Du point de vue public, sa seule présence vaut mille soldats

; du point de vue privé, il est enfin de retour auprès des siens, alors même s’il subit quelques pertes, qu’importe

? Il n’a pas l’impression d’avoir perdu

; d’une certaine manière, il a gagné.

Le soleil levant fit sursauter les oiseaux de la forêt. Un rayon de soleil perça la cime des arbres, traversa le toit de la tente royale turque occidentale et se posa sur la silhouette vêtue d'une robe noire brodée d'or.

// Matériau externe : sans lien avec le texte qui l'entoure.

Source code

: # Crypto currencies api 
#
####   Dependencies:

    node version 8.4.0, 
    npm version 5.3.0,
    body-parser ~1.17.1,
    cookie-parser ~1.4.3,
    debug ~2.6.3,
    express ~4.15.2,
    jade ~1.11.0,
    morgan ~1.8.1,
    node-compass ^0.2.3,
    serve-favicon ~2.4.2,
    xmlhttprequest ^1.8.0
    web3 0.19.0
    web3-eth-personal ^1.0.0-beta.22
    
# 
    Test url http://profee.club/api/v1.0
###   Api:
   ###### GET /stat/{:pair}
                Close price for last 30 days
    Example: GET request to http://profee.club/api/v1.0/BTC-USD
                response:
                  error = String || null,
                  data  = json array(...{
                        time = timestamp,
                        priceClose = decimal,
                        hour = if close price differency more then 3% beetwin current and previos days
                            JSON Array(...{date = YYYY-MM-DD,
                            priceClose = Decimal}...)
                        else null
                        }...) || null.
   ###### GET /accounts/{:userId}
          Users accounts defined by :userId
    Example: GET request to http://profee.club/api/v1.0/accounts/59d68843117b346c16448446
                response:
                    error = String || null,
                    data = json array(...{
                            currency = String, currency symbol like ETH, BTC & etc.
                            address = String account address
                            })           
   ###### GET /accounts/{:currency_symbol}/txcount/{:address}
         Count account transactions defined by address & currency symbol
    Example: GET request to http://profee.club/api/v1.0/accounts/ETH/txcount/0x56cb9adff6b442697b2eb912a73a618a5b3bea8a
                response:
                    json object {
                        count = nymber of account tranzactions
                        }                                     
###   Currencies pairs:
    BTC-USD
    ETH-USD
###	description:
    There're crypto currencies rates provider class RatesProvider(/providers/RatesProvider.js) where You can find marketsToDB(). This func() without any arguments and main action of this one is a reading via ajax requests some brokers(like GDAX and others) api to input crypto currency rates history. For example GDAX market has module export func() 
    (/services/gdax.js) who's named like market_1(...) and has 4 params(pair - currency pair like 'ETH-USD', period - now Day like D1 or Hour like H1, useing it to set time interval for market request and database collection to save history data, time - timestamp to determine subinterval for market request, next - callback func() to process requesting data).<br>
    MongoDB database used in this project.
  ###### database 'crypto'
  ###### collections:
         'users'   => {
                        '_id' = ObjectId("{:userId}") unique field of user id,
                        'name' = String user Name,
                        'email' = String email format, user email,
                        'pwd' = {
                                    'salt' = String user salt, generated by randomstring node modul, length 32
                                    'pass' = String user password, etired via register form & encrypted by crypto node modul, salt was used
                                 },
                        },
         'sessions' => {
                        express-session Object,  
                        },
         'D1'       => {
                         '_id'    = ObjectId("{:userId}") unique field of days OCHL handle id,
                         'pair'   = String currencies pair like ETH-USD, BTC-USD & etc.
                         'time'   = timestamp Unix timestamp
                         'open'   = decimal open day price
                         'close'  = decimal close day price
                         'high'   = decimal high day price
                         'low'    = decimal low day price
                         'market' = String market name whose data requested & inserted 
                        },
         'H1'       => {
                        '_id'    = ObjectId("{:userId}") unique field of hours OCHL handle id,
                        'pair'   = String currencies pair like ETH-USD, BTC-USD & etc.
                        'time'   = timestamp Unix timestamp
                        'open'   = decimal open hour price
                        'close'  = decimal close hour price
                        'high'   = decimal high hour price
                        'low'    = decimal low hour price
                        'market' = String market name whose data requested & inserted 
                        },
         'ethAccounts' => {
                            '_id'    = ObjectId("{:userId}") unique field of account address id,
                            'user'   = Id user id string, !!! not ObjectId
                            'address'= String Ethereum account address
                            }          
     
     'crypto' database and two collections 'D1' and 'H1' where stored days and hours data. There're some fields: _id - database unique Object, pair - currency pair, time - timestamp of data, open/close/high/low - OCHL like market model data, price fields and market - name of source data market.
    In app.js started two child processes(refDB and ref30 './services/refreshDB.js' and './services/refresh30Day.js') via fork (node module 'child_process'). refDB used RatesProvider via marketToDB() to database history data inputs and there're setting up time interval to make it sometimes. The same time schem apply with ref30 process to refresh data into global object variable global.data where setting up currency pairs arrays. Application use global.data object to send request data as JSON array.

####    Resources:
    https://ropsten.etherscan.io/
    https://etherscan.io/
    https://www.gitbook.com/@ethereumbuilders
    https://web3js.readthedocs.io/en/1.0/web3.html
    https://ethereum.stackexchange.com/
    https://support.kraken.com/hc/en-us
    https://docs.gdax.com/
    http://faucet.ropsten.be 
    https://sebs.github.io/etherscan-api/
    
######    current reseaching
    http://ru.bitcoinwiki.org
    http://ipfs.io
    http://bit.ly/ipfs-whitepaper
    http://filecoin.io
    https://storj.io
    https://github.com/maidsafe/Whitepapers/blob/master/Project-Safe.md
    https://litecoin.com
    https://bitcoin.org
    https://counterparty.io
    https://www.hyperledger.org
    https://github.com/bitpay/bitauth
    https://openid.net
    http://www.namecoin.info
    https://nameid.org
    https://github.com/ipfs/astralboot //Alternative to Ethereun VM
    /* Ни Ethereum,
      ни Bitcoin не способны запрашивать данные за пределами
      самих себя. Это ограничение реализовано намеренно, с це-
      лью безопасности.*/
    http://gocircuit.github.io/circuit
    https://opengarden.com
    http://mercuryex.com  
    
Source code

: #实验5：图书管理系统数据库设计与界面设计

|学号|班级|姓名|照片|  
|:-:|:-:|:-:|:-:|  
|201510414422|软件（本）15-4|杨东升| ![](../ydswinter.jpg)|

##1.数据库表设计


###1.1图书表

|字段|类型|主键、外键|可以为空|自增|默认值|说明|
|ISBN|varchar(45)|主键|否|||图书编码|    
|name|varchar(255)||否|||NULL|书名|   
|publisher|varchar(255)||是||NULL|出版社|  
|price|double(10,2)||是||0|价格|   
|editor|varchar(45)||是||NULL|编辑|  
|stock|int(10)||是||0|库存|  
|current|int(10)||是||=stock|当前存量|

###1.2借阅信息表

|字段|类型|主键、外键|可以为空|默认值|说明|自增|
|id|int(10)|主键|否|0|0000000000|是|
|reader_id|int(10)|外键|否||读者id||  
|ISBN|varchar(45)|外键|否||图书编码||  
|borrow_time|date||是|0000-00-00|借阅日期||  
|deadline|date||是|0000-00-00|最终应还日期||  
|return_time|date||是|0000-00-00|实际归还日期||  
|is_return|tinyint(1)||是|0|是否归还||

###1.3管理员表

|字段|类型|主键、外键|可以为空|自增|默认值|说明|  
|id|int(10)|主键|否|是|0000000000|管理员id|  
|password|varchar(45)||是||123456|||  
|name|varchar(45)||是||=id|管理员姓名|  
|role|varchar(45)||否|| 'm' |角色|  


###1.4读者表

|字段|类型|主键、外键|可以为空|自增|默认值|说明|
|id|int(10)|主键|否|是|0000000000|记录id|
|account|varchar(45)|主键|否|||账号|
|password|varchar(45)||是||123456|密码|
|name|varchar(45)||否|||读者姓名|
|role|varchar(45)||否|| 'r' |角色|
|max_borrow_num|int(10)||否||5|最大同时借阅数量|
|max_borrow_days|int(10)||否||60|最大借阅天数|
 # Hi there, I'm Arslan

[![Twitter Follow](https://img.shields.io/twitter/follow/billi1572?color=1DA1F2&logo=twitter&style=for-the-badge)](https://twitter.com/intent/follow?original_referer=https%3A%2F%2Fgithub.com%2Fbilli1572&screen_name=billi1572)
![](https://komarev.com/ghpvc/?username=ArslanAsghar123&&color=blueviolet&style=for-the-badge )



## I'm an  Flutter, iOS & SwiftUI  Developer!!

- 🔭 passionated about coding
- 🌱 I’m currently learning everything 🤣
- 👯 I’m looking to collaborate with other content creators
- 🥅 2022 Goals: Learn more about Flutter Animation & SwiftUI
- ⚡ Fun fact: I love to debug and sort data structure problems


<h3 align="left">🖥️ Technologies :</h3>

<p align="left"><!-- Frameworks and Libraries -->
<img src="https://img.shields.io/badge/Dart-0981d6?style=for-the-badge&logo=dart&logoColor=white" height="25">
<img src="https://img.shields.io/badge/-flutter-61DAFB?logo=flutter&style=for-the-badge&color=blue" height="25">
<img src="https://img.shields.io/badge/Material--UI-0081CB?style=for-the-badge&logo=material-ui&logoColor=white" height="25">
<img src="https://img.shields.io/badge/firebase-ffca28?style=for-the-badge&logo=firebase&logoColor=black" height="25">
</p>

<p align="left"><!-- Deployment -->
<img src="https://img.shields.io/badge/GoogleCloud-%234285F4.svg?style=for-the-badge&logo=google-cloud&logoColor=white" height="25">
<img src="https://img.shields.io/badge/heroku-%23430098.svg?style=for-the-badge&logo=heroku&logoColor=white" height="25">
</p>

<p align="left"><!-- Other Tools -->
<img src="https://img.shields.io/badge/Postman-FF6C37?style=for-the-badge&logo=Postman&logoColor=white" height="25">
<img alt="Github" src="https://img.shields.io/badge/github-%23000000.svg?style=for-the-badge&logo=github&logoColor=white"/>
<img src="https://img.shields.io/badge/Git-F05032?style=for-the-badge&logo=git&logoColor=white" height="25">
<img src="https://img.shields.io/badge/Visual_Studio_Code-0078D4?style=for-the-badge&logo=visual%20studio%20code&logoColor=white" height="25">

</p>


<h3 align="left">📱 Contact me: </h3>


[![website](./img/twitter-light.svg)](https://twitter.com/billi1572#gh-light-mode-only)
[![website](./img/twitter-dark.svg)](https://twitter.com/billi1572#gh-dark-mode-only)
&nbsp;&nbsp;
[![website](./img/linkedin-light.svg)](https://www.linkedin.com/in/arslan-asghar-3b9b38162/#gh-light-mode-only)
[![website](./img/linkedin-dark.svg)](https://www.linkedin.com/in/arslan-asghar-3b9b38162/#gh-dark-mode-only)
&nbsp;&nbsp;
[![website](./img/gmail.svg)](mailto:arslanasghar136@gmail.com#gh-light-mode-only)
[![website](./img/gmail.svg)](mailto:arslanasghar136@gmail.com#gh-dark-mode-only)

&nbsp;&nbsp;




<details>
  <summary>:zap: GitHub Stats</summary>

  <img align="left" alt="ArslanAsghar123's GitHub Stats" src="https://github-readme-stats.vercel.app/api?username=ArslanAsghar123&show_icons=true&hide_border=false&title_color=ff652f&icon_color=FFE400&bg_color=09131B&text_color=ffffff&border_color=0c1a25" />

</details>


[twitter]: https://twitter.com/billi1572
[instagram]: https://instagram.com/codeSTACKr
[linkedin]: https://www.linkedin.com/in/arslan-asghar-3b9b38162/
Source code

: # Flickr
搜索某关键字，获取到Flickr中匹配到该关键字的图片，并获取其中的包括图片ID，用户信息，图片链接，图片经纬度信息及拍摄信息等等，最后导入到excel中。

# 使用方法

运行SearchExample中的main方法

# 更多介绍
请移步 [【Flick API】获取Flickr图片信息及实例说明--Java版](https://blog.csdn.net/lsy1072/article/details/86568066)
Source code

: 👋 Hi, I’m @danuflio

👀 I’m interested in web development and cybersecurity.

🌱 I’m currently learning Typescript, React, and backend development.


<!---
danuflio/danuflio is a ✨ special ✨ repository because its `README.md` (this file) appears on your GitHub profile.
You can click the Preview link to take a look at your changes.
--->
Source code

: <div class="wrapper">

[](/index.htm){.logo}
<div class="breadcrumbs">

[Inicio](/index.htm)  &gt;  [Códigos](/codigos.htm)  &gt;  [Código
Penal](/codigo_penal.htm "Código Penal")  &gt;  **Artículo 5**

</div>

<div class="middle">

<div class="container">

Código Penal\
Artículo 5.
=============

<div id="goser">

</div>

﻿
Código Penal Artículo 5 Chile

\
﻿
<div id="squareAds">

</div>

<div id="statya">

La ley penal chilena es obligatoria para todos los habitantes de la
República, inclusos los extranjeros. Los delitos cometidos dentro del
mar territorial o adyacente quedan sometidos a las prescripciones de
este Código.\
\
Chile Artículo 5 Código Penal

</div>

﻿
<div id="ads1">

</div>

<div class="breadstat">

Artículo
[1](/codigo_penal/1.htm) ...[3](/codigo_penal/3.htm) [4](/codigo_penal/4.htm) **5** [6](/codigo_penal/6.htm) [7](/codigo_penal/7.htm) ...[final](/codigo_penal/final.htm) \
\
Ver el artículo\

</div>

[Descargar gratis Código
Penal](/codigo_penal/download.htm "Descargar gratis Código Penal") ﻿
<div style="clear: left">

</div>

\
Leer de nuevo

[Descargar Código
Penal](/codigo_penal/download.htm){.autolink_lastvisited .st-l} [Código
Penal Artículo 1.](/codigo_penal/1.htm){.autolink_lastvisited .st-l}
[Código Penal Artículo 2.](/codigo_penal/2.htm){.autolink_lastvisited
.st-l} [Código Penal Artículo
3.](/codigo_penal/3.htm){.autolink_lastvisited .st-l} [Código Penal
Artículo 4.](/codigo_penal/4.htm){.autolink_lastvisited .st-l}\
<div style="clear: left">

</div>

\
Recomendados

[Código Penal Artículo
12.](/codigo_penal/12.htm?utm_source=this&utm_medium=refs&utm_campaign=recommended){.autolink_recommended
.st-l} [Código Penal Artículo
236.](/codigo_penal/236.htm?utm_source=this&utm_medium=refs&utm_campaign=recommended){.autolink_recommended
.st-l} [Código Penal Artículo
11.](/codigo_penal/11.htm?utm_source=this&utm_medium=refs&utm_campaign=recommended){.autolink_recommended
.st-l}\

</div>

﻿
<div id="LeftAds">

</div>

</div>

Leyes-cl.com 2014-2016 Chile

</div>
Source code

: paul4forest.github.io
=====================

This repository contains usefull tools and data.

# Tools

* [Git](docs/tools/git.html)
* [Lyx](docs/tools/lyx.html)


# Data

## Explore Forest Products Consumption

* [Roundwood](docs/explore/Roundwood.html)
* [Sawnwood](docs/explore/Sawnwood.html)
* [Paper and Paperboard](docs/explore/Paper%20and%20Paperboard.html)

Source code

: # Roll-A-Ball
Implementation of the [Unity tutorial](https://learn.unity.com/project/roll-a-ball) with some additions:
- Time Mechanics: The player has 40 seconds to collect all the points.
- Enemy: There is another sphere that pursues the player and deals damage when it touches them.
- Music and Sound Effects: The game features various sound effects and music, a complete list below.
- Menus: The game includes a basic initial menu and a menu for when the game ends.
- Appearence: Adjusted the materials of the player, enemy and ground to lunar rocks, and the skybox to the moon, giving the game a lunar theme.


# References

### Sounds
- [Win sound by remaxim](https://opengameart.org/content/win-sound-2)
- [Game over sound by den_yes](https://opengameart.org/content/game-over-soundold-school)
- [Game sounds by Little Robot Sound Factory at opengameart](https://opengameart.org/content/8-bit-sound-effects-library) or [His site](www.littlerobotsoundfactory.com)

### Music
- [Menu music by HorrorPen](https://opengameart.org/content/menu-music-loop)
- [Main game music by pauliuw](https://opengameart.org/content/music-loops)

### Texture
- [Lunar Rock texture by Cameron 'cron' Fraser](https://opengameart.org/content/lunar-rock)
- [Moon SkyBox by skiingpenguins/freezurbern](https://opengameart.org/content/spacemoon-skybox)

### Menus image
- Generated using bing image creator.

Le jeune Khan, resplendissant comme une étoile, était légèrement appuyé contre son siège. Ses cheveux noirs, ornés d'une couronne de jade, contrastaient avec sa robe légère ceinturée d'une ceinture lâche. Transparent comme l'eau, il était aussi distant que la glace. La lumière du soleil donnait à sa peau claire un aspect légèrement translucide, et son élégance au clair de lune conférait à sa beauté nonchalante et noble une aura de froideur qui inspirait la crainte.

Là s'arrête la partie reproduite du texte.